→ WORK TASK: Without omission or alteration, write out all of the data.

→ LISTED RECORDS:
——
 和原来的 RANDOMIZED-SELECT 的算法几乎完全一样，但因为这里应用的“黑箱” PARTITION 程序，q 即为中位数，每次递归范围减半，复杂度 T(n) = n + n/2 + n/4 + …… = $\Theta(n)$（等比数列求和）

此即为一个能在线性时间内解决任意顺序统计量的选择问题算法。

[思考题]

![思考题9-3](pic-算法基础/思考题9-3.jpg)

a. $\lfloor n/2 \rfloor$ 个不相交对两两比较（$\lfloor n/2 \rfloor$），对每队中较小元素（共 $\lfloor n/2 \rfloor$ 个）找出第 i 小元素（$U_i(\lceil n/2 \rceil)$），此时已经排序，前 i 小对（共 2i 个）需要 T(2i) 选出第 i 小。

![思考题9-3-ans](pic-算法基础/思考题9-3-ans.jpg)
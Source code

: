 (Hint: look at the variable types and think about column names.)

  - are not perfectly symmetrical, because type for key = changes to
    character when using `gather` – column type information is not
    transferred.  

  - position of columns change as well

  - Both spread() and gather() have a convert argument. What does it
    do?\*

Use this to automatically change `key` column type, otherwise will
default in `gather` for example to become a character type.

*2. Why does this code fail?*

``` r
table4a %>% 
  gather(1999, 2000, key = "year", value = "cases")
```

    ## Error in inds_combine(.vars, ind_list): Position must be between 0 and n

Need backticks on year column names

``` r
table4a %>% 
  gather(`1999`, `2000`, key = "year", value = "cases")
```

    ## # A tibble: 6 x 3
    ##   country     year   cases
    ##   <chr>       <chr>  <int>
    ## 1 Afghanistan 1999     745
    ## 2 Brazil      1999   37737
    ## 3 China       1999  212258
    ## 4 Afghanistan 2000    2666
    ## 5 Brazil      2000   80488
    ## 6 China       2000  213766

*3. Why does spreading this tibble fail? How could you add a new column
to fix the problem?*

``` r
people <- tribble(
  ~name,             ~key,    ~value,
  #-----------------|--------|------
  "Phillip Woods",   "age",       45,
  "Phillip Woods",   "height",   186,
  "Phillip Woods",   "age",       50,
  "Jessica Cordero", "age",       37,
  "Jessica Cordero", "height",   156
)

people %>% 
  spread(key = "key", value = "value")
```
——
→ EXERCISE OUTPUT:
 和原来的 RANDOMIZED-SELECT 的算法几乎完全一样，但因为这里应用的“黑箱” PARTITION 程序，q 即为中位数，每次递归范围减半，复杂度 T(n) = n + n/2 + n/4 + …… = $\Theta(n)$（等比数列求和）

此即为一个能在线性时间内解决任意顺序统计量的选择问题算法。

[思考题]

![思考题9-3](pic-算法基础/思考题9-3.jpg)

a. $\lfloor n/2 \rfloor$ 个不相交对两两比较（$\lfloor n/2 \rfloor$），对每队中较小元素（共 $\lfloor n/2 \rfloor$ 个）找出第 i 小元素（$U_i(\lceil n/2 \rceil)$），此时已经排序，前 i 小对（共 2i 个）需要 T(2i) 选出第 i 小。

![思考题9-3-ans](pic-算法基础/思考题9-3-ans.jpg)
Source code

: (Hint: look at the variable types and think about column names.)

  - are not perfectly symmetrical, because type for key = changes to
    character when using `gather` – column type information is not
    transferred.  

  - position of columns change as well

  - Both spread() and gather() have a convert argument. What does it
    do?\*

Use this to automatically change `key` column type, otherwise will
default in `gather` for example to become a character type.

*2. Why does this code fail?*

``` r
table4a %>% 
  gather(1999, 2000, key = "year", value = "cases")
```

    ## Error in inds_combine(.vars, ind_list): Position must be between 0 and n

Need backticks on year column names

``` r
table4a %>% 
  gather(`1999`, `2000`, key = "year", value = "cases")
```

    ## # A tibble: 6 x 3
    ##   country     year   cases
    ##   <chr>       <chr>  <int>
    ## 1 Afghanistan 1999     745
    ## 2 Brazil      1999   37737
    ## 3 China       1999  212258
    ## 4 Afghanistan 2000    2666
    ## 5 Brazil      2000   80488
    ## 6 China       2000  213766

*3. Why does spreading this tibble fail? How could you add a new column
to fix the problem?*

``` r
people <- tribble(
  ~name,             ~key,    ~value,
  #-----------------|--------|------
  "Phillip Woods",   "age",       45,
  "Phillip Woods",   "height",   186,
  "Phillip Woods",   "age",       50,
  "Jessica Cordero", "age",       37,
  "Jessica Cordero", "height",   156
)

people %>% 
  spread(key = "key", value = "value")
```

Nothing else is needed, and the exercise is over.